THE PROBLEM:
Report the number of lines in the data below where the string "begin" shows up, and only that number.

AVAILABLE DATA:

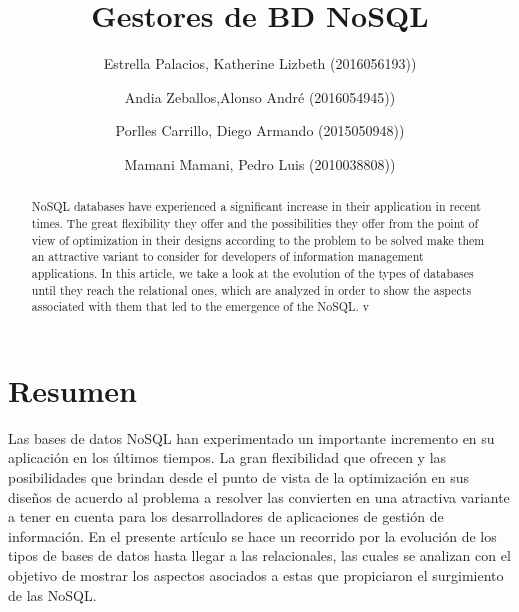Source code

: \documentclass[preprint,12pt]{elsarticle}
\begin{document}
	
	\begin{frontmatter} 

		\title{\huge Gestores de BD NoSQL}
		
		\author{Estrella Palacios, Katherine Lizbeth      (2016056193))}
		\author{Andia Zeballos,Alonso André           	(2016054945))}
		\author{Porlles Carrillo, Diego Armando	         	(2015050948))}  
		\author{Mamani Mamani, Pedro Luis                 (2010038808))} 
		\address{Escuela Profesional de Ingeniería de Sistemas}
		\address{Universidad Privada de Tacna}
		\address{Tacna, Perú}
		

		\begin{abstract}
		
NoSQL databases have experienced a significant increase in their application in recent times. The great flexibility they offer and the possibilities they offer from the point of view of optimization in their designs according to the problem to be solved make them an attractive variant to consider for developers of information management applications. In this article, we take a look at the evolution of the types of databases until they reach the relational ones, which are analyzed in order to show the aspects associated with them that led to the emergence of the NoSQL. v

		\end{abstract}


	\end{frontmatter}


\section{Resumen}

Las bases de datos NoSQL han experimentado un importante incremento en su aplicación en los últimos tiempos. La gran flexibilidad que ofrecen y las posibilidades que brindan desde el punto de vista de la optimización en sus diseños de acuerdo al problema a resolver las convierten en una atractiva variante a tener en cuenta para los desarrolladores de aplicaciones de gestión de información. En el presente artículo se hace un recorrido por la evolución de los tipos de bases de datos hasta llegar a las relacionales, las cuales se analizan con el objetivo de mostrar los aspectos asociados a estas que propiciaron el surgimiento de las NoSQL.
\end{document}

--

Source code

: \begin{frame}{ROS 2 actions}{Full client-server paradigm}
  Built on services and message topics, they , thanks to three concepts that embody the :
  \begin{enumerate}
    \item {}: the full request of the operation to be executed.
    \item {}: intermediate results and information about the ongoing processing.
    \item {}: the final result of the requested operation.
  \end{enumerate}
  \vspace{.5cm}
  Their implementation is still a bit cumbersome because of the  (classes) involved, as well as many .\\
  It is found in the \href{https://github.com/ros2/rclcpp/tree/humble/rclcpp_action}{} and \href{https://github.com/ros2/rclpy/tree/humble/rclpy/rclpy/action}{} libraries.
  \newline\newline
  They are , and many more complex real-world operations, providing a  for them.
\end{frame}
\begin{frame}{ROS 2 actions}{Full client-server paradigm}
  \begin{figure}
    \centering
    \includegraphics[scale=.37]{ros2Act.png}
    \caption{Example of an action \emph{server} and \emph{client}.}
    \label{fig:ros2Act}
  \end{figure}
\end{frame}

SOLUTION TO THIS TASK:
7